O processo, que era para ser um benefício emergencial, de direito e com contrapartida dos artistas, produtores e empresários da área, acabou comprometido pela burocracia e questionamentos do governo sobre a legitimidade dos artistas, em vez de reconhecer o trabalho dos profissionais de Valadares.

De acordo com a Plataforma Mais Brasil, o município destinou R$ 1.470.000,00 para o cumprimento do inciso II (manutenção de espaços artísticos e culturais), mas, no decreto municipal 11.252/202, é mencionado o valor de R$ 1.305.000,00, porém, teria sido executado somente R$ 432 mil.

Entre os inúmeros problemas identificados durante o processo de habilitação dos proponentes, a classe artística local cita a exclusão do Coletivo Deck, que pegou de surpresa os movimentos culturais da cidade.

Segundo os agentes de cultura, o Coletivo Deck “tem grande legitimidade e atuação notória na cidade”. Mesmo com o encaminhamento do recurso dentro do prazo, o coletivo  teve seu direito negado pela prefeitura.

Diálogo

Após várias tentativas de diálogo com a administração, por diferentes frentes, foi realizada uma reunião emergencial, no final de dezembro, onde a categoria voltou a apresentar insatisfação pelo método de trabalho adotado pelo poder público.

Já o chamamento público 24/2020, lançado em 18 de dezembro, para atender o inciso III da Lei Aldir Blanc (editais, chamadas públicas, prêmios, aquisição de bens e serviços vinculados ao setor cultural), teve prazo de inscrição até o dia 19 de janeiro deste ano.

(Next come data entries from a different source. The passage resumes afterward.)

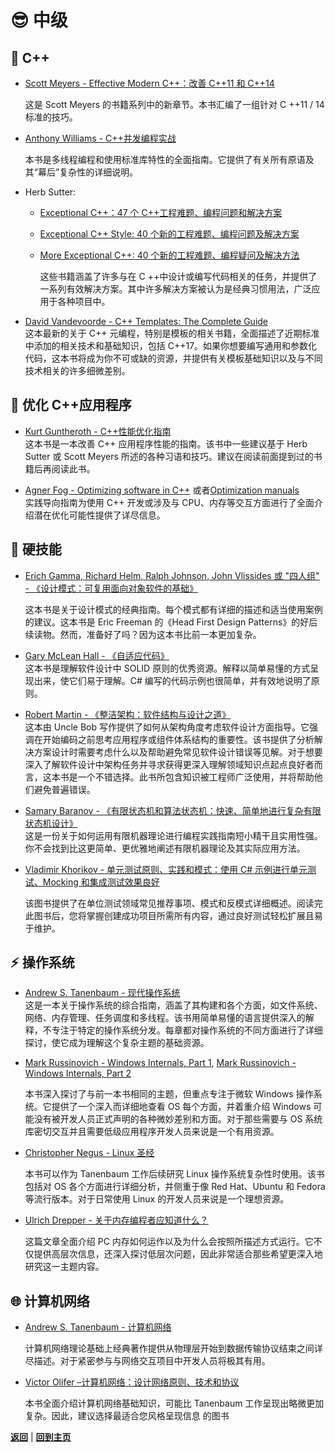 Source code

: # :sunglasses: 中级

## :pencil: C++

- [Scott Meyers - Effective Modern C++：改善 C++11 和 C++14](https://www.amazon.com/Effective-Modern-Specific-Ways-Improve/dp/1491903996)

    这是 Scott Meyers 的书籍系列中的新章节。本书汇编了一组针对 C ++11 / 14 标准的技巧。

- [Anthony Williams - C++并发编程实战](https://www.amazon.com/C-Concurrency-Action-Anthony-Williams/dp/1617294691/ref=sr_1_3?keywords=C%2B%2B+Concurrency+in+Action%3A+Practical+Multithreading&qid=1636314477&s=books&sr=1-3)

    本书是多线程编程和使用标准库特性的全面指南。它提供了有关所有原语及其“幕后”复杂性的详细说明。

- Herb Sutter:
  - [Exceptional C++：47 个 C++工程难题、编程问题和解决方案](https://www.amazon.com/Exceptional-Engineering-Programming-Problems-Solutions/dp/0201615622)
  - [Exceptional C++ Style: 40 个新的工程难题、编程问题及解决方案](https://www.amazon.com/Exceptional-Style-Engineering-Programming-Solutions/dp/0201760428) 
  - [More Exceptional C++: 40 个新的工程难题、编程疑问及解决方法](https://www.amazon.com/More-Exceptional-Engineering-Programming-Solutions/dp/020170434X)

     这些书籍涵盖了许多与在 C ++中设计或编写代码相关的任务，并提供了一系列有效解决方案。其中许多解决方案被认为是经典习惯用法，广泛应用于各种项目中。

- [David Vandevoorde - C++ Templates: The Complete Guide](https://www.amazon.com/C-Templates-Complete-Guide-2nd/dp/0321714121)  
    这本最新的关于 C++ 元编程，特别是模板的相关书籍，全面描述了近期标准中添加的相关技术和基础知识，包括 C++17。如果你想要编写通用和参数化代码，这本书将成为你不可或缺的资源，并提供有关模板基础知识以及与不同技术相关的许多细微差别。

## :bicyclist: 优化 C++应用程序

- [Kurt Guntheroth - C++性能优化指南](https://www.amazon.com/Optimized-Proven-Techniques-Heightened-Performance/dp/1491922060)  
    这本书是一本改善 C++ 应用程序性能的指南。该书中一些建议基于 Herb Sutter 或 Scott Meyers 所述的各种习语和技巧。建议在阅读前面提到过的书籍后再阅读此书。

- [Agner Fog - Optimizing software in C++](https://agner.org/optimize/optimizing_cpp.pdf) 或者[Optimization manuals](https://agner.org/optimize)  
    实践导向指南为使用 C++ 开发或涉及与 CPU、内存等交互方面进行了全面介绍潜在优化可能性提供了详尽信息。

## :electric_plug: 硬技能

- [Erich Gamma, Richard Helm, Ralph Johnson, John Vlissides 或 "四人组" - 《设计模式：可复用面向对象软件的基础》](https://www.amazon.com/Design-Patterns-Elements-Reusable-Object-Oriented/dp/0201633612)

    这本书是关于设计模式的经典指南。每个模式都有详细的描述和适当使用案例的建议。这本书是 Eric Freeman 的《Head First Design Patterns》的好后续读物。然而，准备好了吗？因为这本书比前一本更加复杂。

- [Gary McLean Hall - 《自适应代码》](https://www.amazon.com/Adaptive-Code-Developer-Best-Practices/dp/0136891446)  
    这本书是理解软件设计中 SOLID 原则的优秀资源。解释以简单易懂的方式呈现出来，使它们易于理解。C# 编写的代码示例也很简单，并有效地说明了原则。

- [Robert Martin - 《整洁架构：软件结构与设计之道》](https://www.amazon.com/Clean-Architecture-Craftsmans-Software-Structure/dp/0134494164)  
    这本由 Uncle Bob 写作提供了如何从架构角度考虑软件设计方面指导。它强调在开始编码之前思考应用程序或组件体系结构的重要性。该书提供了分析解决方案设计时需要考虑什么以及帮助避免常见软件设计错误等见解。对于想要深入了解软件设计中架构任务并寻求获得更深入理解领域知识点起点良好者而言，这本书是一个不错选择。此书所包含知识被工程师广泛使用，并将帮助他们避免普遍错误。

- [Samary Baranov - 《有限状态机和算法状态机：快速、简单地进行复杂有限状态机设计》](https://www.amazon.com/Finite-State-Machines-AlgorithmiComplex-ebook/dp/B078RYYBCJ)  
    这是一份关于如何运用有限机器理论进行编程实践指南短小精干且实用性强。你不会找到比这更简单、更优雅地阐述有限机器理论及其实际应用方法。

- [Vladimir Khorikov - 单元测试原则、实践和模式：使用 C# 示例进行单元测试、Mocking 和集成测试效果良好](https://www.amazon.com/gp/product/B09782L692/ref=dbs_a_def_rwt_hsch_vapi_tkin_p1_i0)  

   该图书提供了在单位测试领域常见推荐事项、模式和反模式详细概述。阅读完此图书后，您将掌握创建成功项目所需所有内容，通过良好测试轻松扩展且易于维护。

## :zap: 操作系统

- [Andrew S. Tanenbaum - 现代操作系统](https://www.amazon.com/Modern-Operating-Systems-Andrew-Tanenbaum/dp/013359162X)  
    这是一本关于操作系统的综合指南，涵盖了其构建和各个方面，如文件系统、网络、内存管理、任务调度和多线程。该书用简单易懂的语言提供深入的解释，不专注于特定的操作系统分发。每章都对操作系统的不同方面进行了详细探讨，使它成为理解这个复杂主题的基础资源。

- [Mark Russinovich - Windows Internals, Part 1](https://www.amazon.com/Windows-Internals-Part-architecture-management/dp/0735684189), [Mark Russinovich - Windows Internals, Part 2](https://www.amazon.com/Windows-Internals-Part-2-7th/dp/0135462401)

    本书深入探讨了与前一本书相同的主题，但重点专注于微软 Windows 操作系统。它提供了一个深入而详细地查看 OS 每个方面，并着重介绍 Windows 可能没有被开发人员正式声明的各种微妙差别和方面。对于那些需要与 OS 系统库密切交互并且需要低级应用程序开发人员来说是一个有用资源。

- [Christopher Negus - Linux 圣经](https://www.amazon.com/Linux-Bible-Chrisopher-Negus/dp/1119578884)

    本书可以作为 Tanenbaum 工作后续研究 Linux 操作系统复杂性时使用。该书包括对 OS 各个方面进行详细分析，并侧重于像 Red Hat、Ubuntu 和 Fedora 等流行版本。对于日常使用 Linux 的开发人员来说是一个理想资源。

- [Ulrich Drepper - 关于内存编程者应知道什么？](https://people.freebsd.org/~lstewart/articles/cpumemory.pdf)

    这篇文章全面介绍 PC 内存如何运作以及为什么会按照所描述方式运行。它不仅提供高层次信息，还深入探讨低层次问题，因此非常适合那些希望更深入地研究这一主题内容。

## :globe_with_meridians: 计算机网络

- [Andrew S. Tanenbaum - 计算机网络](https://www.amazon.com/Computer-Networks-5th-Andrew-Tanenbaum/dp/0132126958)  

     计算机网络理论基础上经典著作提供从物理层开始到数据传输协议结束之间详尽描述。对于紧密参与与网络交互项目中开发人员将极其有用。

- [Victor Olifer –计算机网络：设计网络原则、技术和协议](https://www.amazon.com/Computer-Networks–Principles–Technologies–Protocols-ebook/dp/B001GQ35P4)  

     本书全面介绍计算机网络基础知识，可能比 Tanenbaum 工作呈现出略微更加复杂。因此，建议选择最适合您风格呈现信息 的图书

[**返回**](Overview.md) | [**回到主页**](../../README.md)
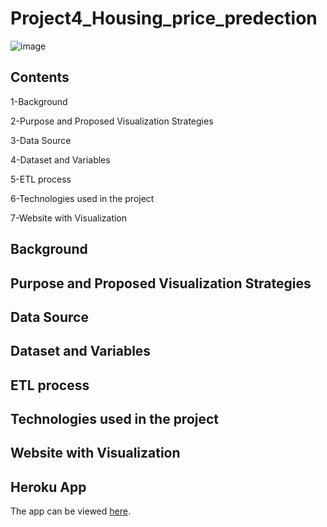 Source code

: # Project4_Housing_price_predection

![image]()

## Contents

1-Background

2-Purpose and Proposed Visualization Strategies

3-Data Source

4-Dataset and Variables

5-ETL process

6-Technologies used in the project

7-Website with Visualization

## Background

## Purpose and Proposed Visualization Strategies

## Data Source

## Dataset and Variables

## ETL process

## Technologies used in the project

## Website with Visualization

## Heroku App

The app can be viewed [here]().
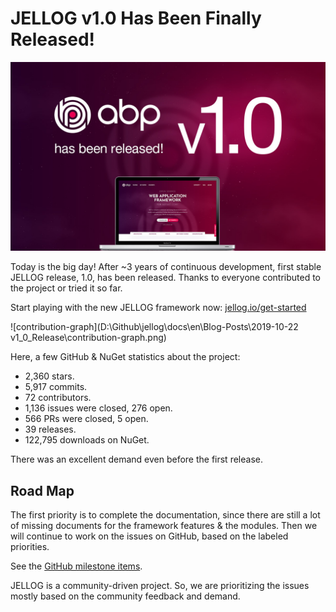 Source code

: # JELLOG v1.0 Has Been Finally Released!

![banner](banner.jpg)

Today is the big day! After ~3 years of continuous development, first stable JELLOG release, 1.0, has been released. Thanks to everyone contributed to the project or tried it so far.

Start playing with the new JELLOG framework now:  [jellog.io/get-started](https://jellog.io/get-started) 

![contribution-graph](D:\Github\jellog\docs\en\Blog-Posts\2019-10-22 v1_0_Release\contribution-graph.png)

Here, a few GitHub & NuGet statistics about the project:

* 2,360 stars.
* 5,917 commits.
* 72 contributors.
* 1,136 issues were closed, 276 open.
* 566 PRs were closed, 5 open.
* 39 releases.
* 122,795 downloads on NuGet.

There was an excellent demand even before the first release.

## Road Map

The first priority is to complete the documentation, since there are still a lot of missing documents for the framework features & the modules. Then we will continue to work on the issues on GitHub, based on the labeled priorities.

See the [GitHub milestone items](https://github.com/jellogframework/jellog/milestones).

JELLOG is a community-driven project. So, we are prioritizing the issues mostly based on the community feedback and demand. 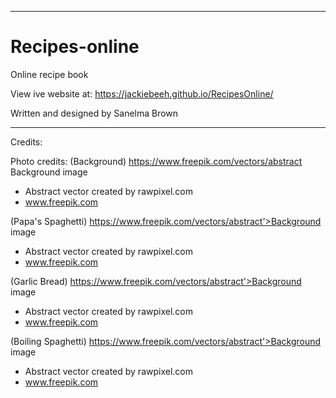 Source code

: **********************************************************************
# Recipes-online
Online recipe book

View ive website at:
https://jackiebeeh.github.io/RecipesOnline/

Written and designed by Sanelma Brown

**********************************************************************
Credits:

Photo credits:
(Background)
https://www.freepik.com/vectors/abstract 
Background image 
- Abstract vector created by rawpixel.com 
- www.freepik.com

(Papa's Spaghetti)
https://www.freepik.com/vectors/abstract'>Background image 
- Abstract vector created by rawpixel.com 
- www.freepik.com

(Garlic Bread)
https://www.freepik.com/vectors/abstract'>Background image 
- Abstract vector created by rawpixel.com 
- www.freepik.com

(Boiling Spaghetti)
https://www.freepik.com/vectors/abstract'>Background image 
- Abstract vector created by rawpixel.com 
- www.freepik.com
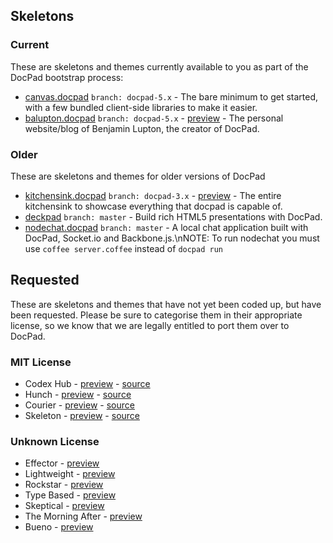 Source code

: ## Skeletons

### Current

These are skeletons and themes currently available to you as part of the DocPad bootstrap process:

- [canvas.docpad](https://github.com/bevry/canvas.docpad) `branch: docpad-5.x` - The bare minimum to get started, with a few bundled client-side libraries to make it easier.
- [balupton.docpad](https://github.com/balupton/balupton.docpad) `branch: docpad-5.x` - [preview](http://balupton.com/) - The personal website/blog of Benjamin Lupton, the creator of DocPad.


### Older

These are skeletons and themes for older versions of DocPad

- [kitchensink.docpad](https://github.com/bevry/kitchensink.docpad) `branch: docpad-3.x` - [preview](http://docpad-kitchensink.herokuapp.com) - The entire kitchensink to showcase everything that docpad is capable of.
- [deckpad](https://github.com/calvinmetcalf/deckpad) `branch: master` - Build rich HTML5 presentations with DocPad.
- [nodechat.docpad](https://github.com/balupton/nodechat.docpad) `branch: master` - A local chat application built with DocPad, Socket.io and Backbone.js.\nNOTE: To run nodechat you must use `coffee server.coffee` instead of `docpad run`




## Requested

These are skeletons and themes that have not yet been coded up, but have been requested. Please be sure to categorise them in their appropriate license, so we know that we are legally entitled to port them over to DocPad.


### MIT License

- Codex Hub - [preview](http://alogicalparadox.com/codex-hub/) - [source](https://github.com/logicalparadox/codex-hub)
- Hunch - [preview](http://rsms.me/) - [source](https://github.com/rsms/tumblr-theme-hunch)
- Courier - [preview](http://couriertheme.tumblr.com/) - [source](https://github.com/davidyeiser/courier)
- Skeleton - [preview](http://www.getskeleton.com/) - [source](https://github.com/dhgamache/Skeleton)


### Unknown License

- Effector - [preview](http://effectortheme.tumblr.com/)
- Lightweight - [preview](http://www.tumblr.com/theme/10820)
- Rockstar - [preview](http://www.woothemes.com/2009/09/rockstar/)
- Type Based - [preview](http://www.woothemes.com/2008/11/typebased/)
- Skeptical - [preview](http://www.woothemes.com/2010/09/skeptical/)
- The Morning After - [preview](http://www.woothemes.com/2010/06/themorningafter/)
- Bueno - [preview](http://www.woothemes.com/2009/11/bueno/) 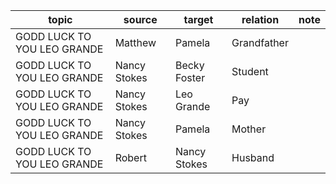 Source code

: | topic | source | target | relation | note |
| ----- | ------ | ------ | -------- | ---- |
| GODD LUCK TO YOU LEO GRANDE | Matthew | Pamela | Grandfather |  |
| GODD LUCK TO YOU LEO GRANDE | Nancy Stokes | Becky Foster | Student |  |
| GODD LUCK TO YOU LEO GRANDE | Nancy Stokes | Leo Grande | Pay |  |
| GODD LUCK TO YOU LEO GRANDE | Nancy Stokes | Pamela | Mother |  |
| GODD LUCK TO YOU LEO GRANDE | Robert | Nancy Stokes | Husband |  |

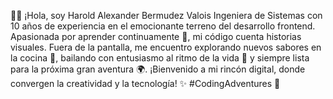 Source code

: 👩‍💻 ¡Hola, soy Harold Alexander Bermudez Valois Ingeniera de Sistemas con 10 años de experiencia en el emocionante terreno del desarrollo frontend. Apasionada por aprender continuamente 🧠, mi código cuenta historias visuales. Fuera de la pantalla, me encuentro explorando nuevos sabores en la cocina 🍳, bailando con entusiasmo al ritmo de la vida 💃 y siempre lista para la próxima gran aventura 🌍. ¡Bienvenido a mi rincón digital, donde convergen la creatividad y la tecnología! ✨ #CodingAdventures 🚀
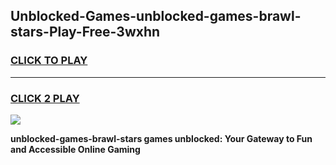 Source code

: 
## Unblocked-Games-unblocked-games-brawl-stars-Play-Free-3wxhn
<h3>
<a href="https://premium76.site?title=unblocked-games-brawl-stars&ref=21A">CLICK TO PLAY</a></h3>
<hr>

<h3>
<a href="https://premium76.site?title=unblocked-games-brawl-stars&ref=21A">CLICK 2 PLAY</a>
  
</h3>

<a href="https://premium76.site?title=unblocked-games-brawl-stars&ref=21A"><img src="https://clearcache.store/games.png"></a>


**unblocked-games-brawl-stars games unblocked: Your Gateway to Fun and Accessible Online Gaming**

A proposta causou “grande aflição junto à classe artística”, uma vez que o prazo para a execução do recurso terminaria em 31 de dezembro de 2020.

Preocupados com a proximidade da data-limite, os trabalhadores da cultura tentaram, mais uma vez, conversar com o governo para garantir que os recursos fossem empenhados dentro do limite previsto em lei – já que o empenho, uma vez  feito em 2020, poderia ser executado até 31 de dezembro de 2021.

O prazo terminou e a resposta do governo para a classe artística é que os recursos não foram empenhados. Dessa forma, se não houver alteração na Lei Aldir Blanc, Governador Valadares terá que devolver a verba de R$ 1.405,548.74.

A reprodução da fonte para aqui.